*What to do:* All lines in the records that carry the string "hourglass" are to be shown.
——
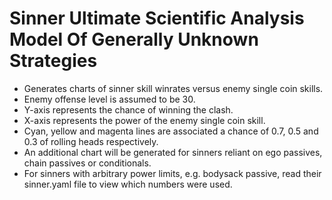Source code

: # Sinner Ultimate Scientific Analysis Model Of Generally Unknown Strategies
- Generates charts of sinner skill winrates versus enemy single coin skills.
- Enemy offense level is assumed to be 30.
- Y-axis represents the chance of winning the clash.
- X-axis represents the power of the enemy single coin skill.
- Cyan, yellow and magenta lines are associated a chance of 0.7, 0.5 and 0.3 of rolling heads respectively.
- An additional chart will be generated for sinners reliant on ego passives, chain passives or conditionals.
- For sinners with arbitrary power limits, e.g. bodysack passive, read their sinner.yaml file to view which numbers were used.
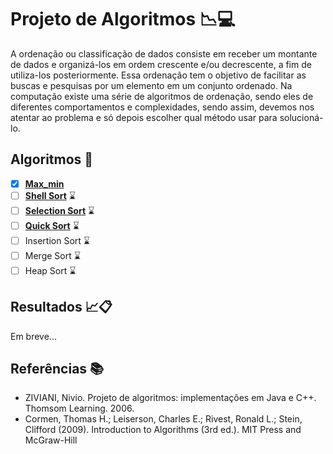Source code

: # Projeto de Algoritmos :chart_with_downwards_trend::computer:

A ordenação ou classificação de dados consiste em receber um montante de dados e organizá-los em ordem crescente e/ou decrescente, a fim de utiliza-los posteriormente. Essa ordenação tem o objetivo de facilitar as buscas e pesquisas por um elemento em um conjunto ordenado. Na computação existe uma série de algoritmos de ordenação, sendo eles de diferentes comportamentos e complexidades, sendo assim, devemos nos atentar ao problema e só depois escolher qual método usar para solucioná-lo.

## Algoritmos :pushpin:

- [x] **[Max_min](./Max_min/max_min.c)**
- [ ] **[Shell Sort](./Shell_Sort/shell_sort.c)** :hourglass:
- [ ] **[Selection Sort](./Selection_Sort/selection_sort.c)** :hourglass:
- [ ] **[Quick Sort](./Quick_Sort/quick_sort.c)** :hourglass:
- [ ] Insertion Sort :hourglass:
- [ ] Merge Sort :hourglass:
- [ ] Heap Sort :hourglass:

## Resultados :chart_with_upwards_trend::clipboard:

Em breve...

## Referências :books:

- ZIVIANI, Nivio. Projeto de algoritmos: implementações em Java e C++. Thomsom Learning. 2006.
- Cormen, Thomas H.; Leiserson, Charles E.; Rivest, Ronald L.; Stein, Clifford (2009). Introduction to Algorithms (3rd ed.). MIT Press and McGraw-Hill
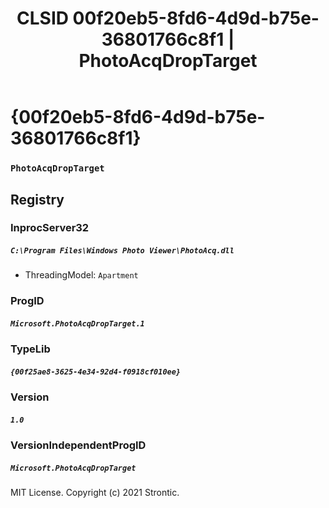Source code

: ﻿---
title: "CLSID 00f20eb5-8fd6-4d9d-b75e-36801766c8f1 | PhotoAcqDropTarget"
excerpt: What is COM-Object CLSID 00f20eb5-8fd6-4d9d-b75e-36801766c8f1?
---

# {00f20eb5-8fd6-4d9d-b75e-36801766c8f1}

### `PhotoAcqDropTarget`

## Registry


### InprocServer32

##### `C:\Program Files\Windows Photo Viewer\PhotoAcq.dll`
* ThreadingModel: `Apartment`

### ProgID

##### `Microsoft.PhotoAcqDropTarget.1`

### TypeLib

##### `{00f25ae8-3625-4e34-92d4-f0918cf010ee}`

### Version

##### `1.0`

### VersionIndependentProgID

##### `Microsoft.PhotoAcqDropTarget`

MIT License. Copyright (c) 2021 Strontic.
——
*Result below:*
- [ ] **[Shell Sort](./Shell_Sort/shell_sort.c)** :hourglass:
- [ ] **[Selection Sort](./Selection_Sort/selection_sort.c)** :hourglass:
- [ ] **[Quick Sort](./Quick_Sort/quick_sort.c)** :hourglass:
- [ ] Insertion Sort :hourglass:
- [ ] Merge Sort :hourglass:
- [ ] Heap Sort :hourglass:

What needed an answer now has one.